ABOUT THIS EXERCISE:
Starting at the first line and ending at the one with "remains the same.", give the lines of the listing again exactly, and nothing else; skip the pictures.

EXTRACTED RECORDS:
_ _ _ _ _ _ _
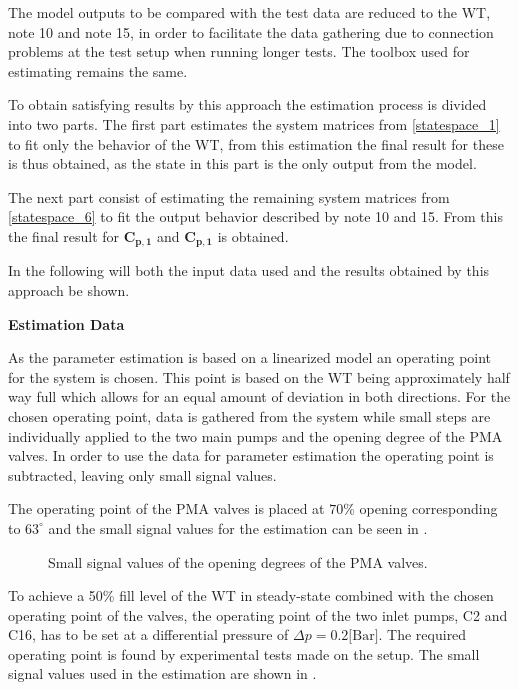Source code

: The model outputs to be compared with the test data are reduced to the WT, note 10 and note 15, in order to facilitate the data gathering due to connection problems at the test setup when running longer tests. The toolbox used for estimating remains the same. 

To obtain satisfying results by this approach the estimation process is divided into two parts. 
The first part estimates the system matrices from \eqref{statespace_1} to fit only the behavior of the WT, from this estimation the final result for these is thus obtained, as the state in this part is the only output from the model.

The next part consist of estimating the remaining system matrices from \eqref{statespace_6} to fit the output behavior described by note 10 and 15. From this the final result for $ \bm{C_{p,1}} $ and $ \bm{C_{p,1}}$ is obtained. 

In the following will both the input data used and the results obtained by this approach be shown.    


\textbf{Estimation Data}

As the parameter estimation is based on a linearized model an operating point for the system is chosen. This point is based on the WT being approximately half way full which allows for an equal amount of deviation in both directions. For the chosen operating point, data is gathered from the system while small steps are individually applied to the two main pumps and the opening degree of the PMA valves. In order to use the data for parameter estimation the operating point is subtracted, leaving only small signal values.  

The operating point of the PMA valves is placed at $70\%$ opening corresponding to $63^{\circ}$ and the small signal values for the estimation can be seen in .

\begin{figure}[H]
\centering
 
\caption{Small signal values of the opening degrees of the PMA valves.}
\label{fig:est_OD_data_final}
\end{figure}

To achieve a 50\% fill level of the WT in steady-state combined with the chosen operating point of the valves, the operating point of the two inlet pumps, C2 and C16, has to be set at a differential pressure of $\Delta p = 0.2 \text{[Bar]}$. The required operating point is found by experimental tests made on the setup. The small signal values used in the estimation are shown in . 

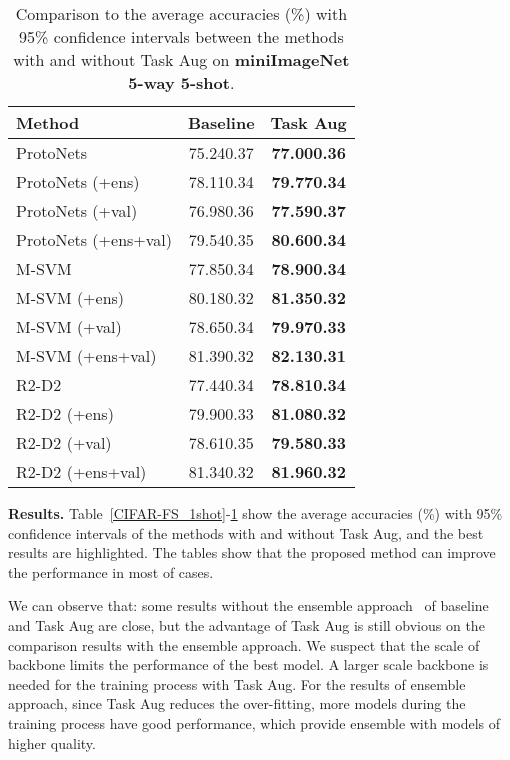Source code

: \documentclass[10pt,twocolumn,letterpaper]{article}
\begin{document}
\begin{table}[t]
\caption{Comparison to the average accuracies (\%) with 95\% confidence intervals between the methods with and without Task Aug on \textbf{miniImageNet 5-way 5-shot}.}
\label{miniImageNet_5shot}
\begin{center}
\begin{tabular}{lcc}
\toprule[1pt]
\textbf{Method} & Baseline & Task Aug \\
\hline
ProtoNets~\cite{snell2017prototypical} & 75.240.37 & \textbf{77.000.36}\\
ProtoNets (+ens) & 78.110.34 & \textbf{79.770.34}\\
ProtoNets (+val) & 76.980.36 & \textbf{77.590.37}\\
ProtoNets (+ens+val) & 79.540.35 & \textbf{80.600.34}\\
\hline
M-SVM~\cite{lee2019meta} & 77.850.34 & \textbf{78.900.34}\\
M-SVM (+ens) & 80.180.32 & \textbf{81.350.32}\\
M-SVM (+val) & 78.650.34 & \textbf{79.970.33}\\
M-SVM (+ens+val) & 81.390.32 & \textbf{82.130.31}\\
\hline
R2-D2~\cite{bertinetto2018meta} & 77.440.34 & \textbf{78.810.34}\\
R2-D2 (+ens) & 79.900.33 & \textbf{81.080.32}\\
R2-D2 (+val) & 78.610.35 & \textbf{79.580.33}\\
R2-D2 (+ens+val) & 81.340.32 & \textbf{81.960.32}\\
\bottomrule[1pt]
\end{tabular}
\end{center}
\end{table}

\textbf{Results.} Table~\ref{CIFAR-FS_1shot}-\ref{miniImageNet_5shot} show the average accuracies (\%) with 95\% confidence intervals of the methods with and without Task Aug, and the best results are highlighted. The tables show that the proposed method can improve the performance in most of cases.

We can observe that: some results without the ensemble approach~\cite{huang2017snapshot} of baseline and Task Aug are close, but the advantage of Task Aug is still obvious on the comparison results with the ensemble approach. We suspect that the scale of backbone limits the performance of the best model. A larger scale backbone is needed for the training process with Task Aug. For the results of ensemble approach, since Task Aug reduces the over-fitting, more models during the training process have good performance, which provide ensemble with models of higher quality.
\end{document}
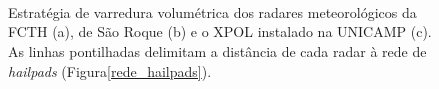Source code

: \begin{figure}[hp]
	\begin{center}
		\caption{Estratégia de varredura volumétrica dos radares meteorológicos da FCTH (a), de São Roque (b) e o XPOL instalado na UNICAMP (c). As linhas pontilhadas delimitam a distância de cada radar à rede de \textit{hailpads} (Figura\autoref{rede_hailpads}).} 
		\label{estrategia_radares}
		\\
		\\
		\\
	\end{center}
\end{figure}

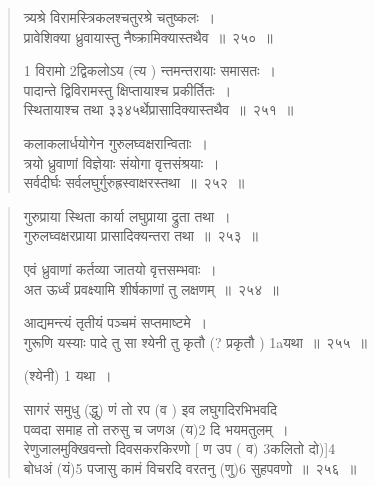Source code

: \documentclass[11pt, openany]{book}
\begin{document}
\newpage

\begin{quote}
{\na त्र्यश्रे विरामस्त्रिकलश्चतुरश्रे चतुष्कलः~। \\
प्रावेशिक्या ध्रुवायास्तु नैष्क्रामिक्यास्तथैव~॥~२५०~॥

1 विरामो 2द्विकलोऽय (त्य ) न्तमन्तरायाः समासतः~।\\
पादान्ते द्विविरामस्तु क्षिप्तायाश्च प्रकीर्तितः~। \\
स्थितायाश्च तथा ३३४५र्थेप्रासादिक्यास्तथैव~॥~२५१~॥

कलाकलार्धयोगेन गुरुलघ्वक्षरान्विताः~। \\
त्रयो ध्रुवाणां विज्ञेयाः संयोगा वृत्तसंश्रयाः~। \\
सर्वदीर्घः सर्वलघुर्गुरुह्रस्वाक्षरस्तथा~॥~२५२~॥}
\end{quote}
 
\newpage

\begin{quote}
{\na गुरुप्राया स्थिता कार्या लघुप्राया द्रुता तथा~। \\
गुरुलघ्वक्षरप्राया प्रासादिक्यन्तरा तथा~॥~२५३~॥ 

एवं ध्रुवाणां कर्तव्या जातयो वृत्तसम्भवाः~। \\
अत ऊर्ध्वं प्रवक्ष्यामि शीर्षकाणां तु लक्षणम्~॥~२५४~॥

आद्यमन्त्यं तृतीयं पञ्चमं सप्तमाष्टमे~। \\
गुरूणि यस्याः पादे तु सा श्येनी तु कृतौ (? प्रकृतौ ) 1aयथा~॥~२५५~॥}

(श्येनी) 1 यथा~।

{\na सागरं समुधु (द्धु) णं तो रप (व ) इव लघुगदिरभिभवदि \\
पव्वदा समाह तो तरुसु च जणअ (य)2 दि भयमतुलम्~।\\
रेणुजालमुक्खिवन्तो दिवसकरकिरणो [ ण उप ( व) 3कलितो दो)]4\\
बोधअं (यं)5 पजासु कामं विचरदि वरतनु (णु)6 सुहपवणो~॥~२५६~॥}
\end{quote}


\newpage

\begin{quote}

\end{quote}
{ }
\end{document}
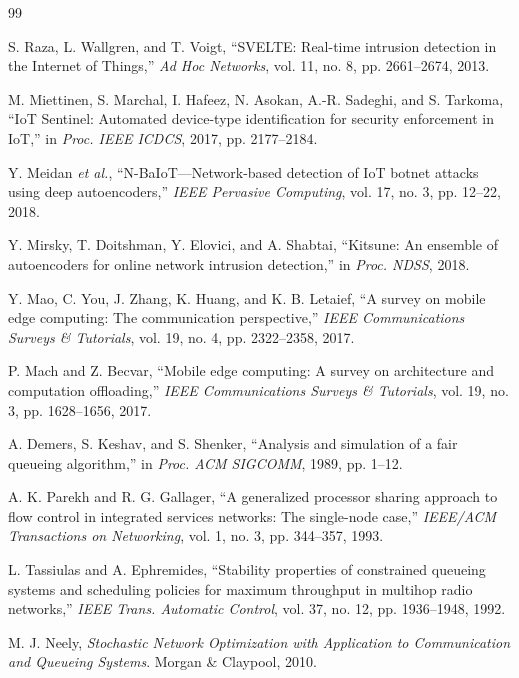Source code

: \documentclass[10pt,journal]{IEEEtran}
\begin{document}
\begin{thebibliography}{99}

S. Raza, L. Wallgren, and T. Voigt,
``SVELTE: Real-time intrusion detection in the Internet of Things,''
\emph{Ad Hoc Networks}, vol. 11, no. 8, pp. 2661--2674, 2013.

M. Miettinen, S. Marchal, I. Hafeez, N. Asokan, A.-R. Sadeghi,
and S. Tarkoma,
``IoT Sentinel: Automated device-type identification for security
enforcement in IoT,''
in \emph{Proc. IEEE ICDCS}, 2017, pp. 2177--2184.

Y. Meidan \emph{et al.},
``N-BaIoT---Network-based detection of IoT botnet attacks using deep
autoencoders,''
\emph{IEEE Pervasive Computing}, vol. 17, no. 3, pp. 12--22, 2018.

Y. Mirsky, T. Doitshman, Y. Elovici, and A. Shabtai,
``Kitsune: An ensemble of autoencoders for online network intrusion
detection,''
in \emph{Proc. NDSS}, 2018.

Y. Mao, C. You, J. Zhang, K. Huang, and K. B. Letaief,
``A survey on mobile edge computing: The communication perspective,''
\emph{IEEE Communications Surveys \& Tutorials},
vol. 19, no. 4, pp. 2322--2358, 2017.

P. Mach and Z. Becvar,
``Mobile edge computing: A survey on architecture and computation
offloading,''
\emph{IEEE Communications Surveys \& Tutorials},
vol. 19, no. 3, pp. 1628--1656, 2017.

A. Demers, S. Keshav, and S. Shenker,
``Analysis and simulation of a fair queueing algorithm,''
in \emph{Proc. ACM SIGCOMM}, 1989, pp. 1--12.

A. K. Parekh and R. G. Gallager,
``A generalized processor sharing approach to flow control in integrated
services networks: The single-node case,''
\emph{IEEE/ACM Transactions on Networking},
vol. 1, no. 3, pp. 344--357, 1993.

L. Tassiulas and A. Ephremides,
``Stability properties of constrained queueing systems and scheduling
policies for maximum throughput in multihop radio networks,''
\emph{IEEE Trans. Automatic Control},
vol. 37, no. 12, pp. 1936--1948, 1992.

M. J. Neely,
\emph{Stochastic Network Optimization with Application to Communication
and Queueing Systems}.
Morgan \& Claypool, 2010.


\end{thebibliography}
\end{document}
_ _ _ _ _ _ _
EXPECTED ANSWER:
Source code

: The model outputs to be compared with the test data are reduced to the WT, note 10 and note 15, in order to facilitate the data gathering due to connection problems at the test setup when running longer tests. The toolbox used for estimating remains the same. 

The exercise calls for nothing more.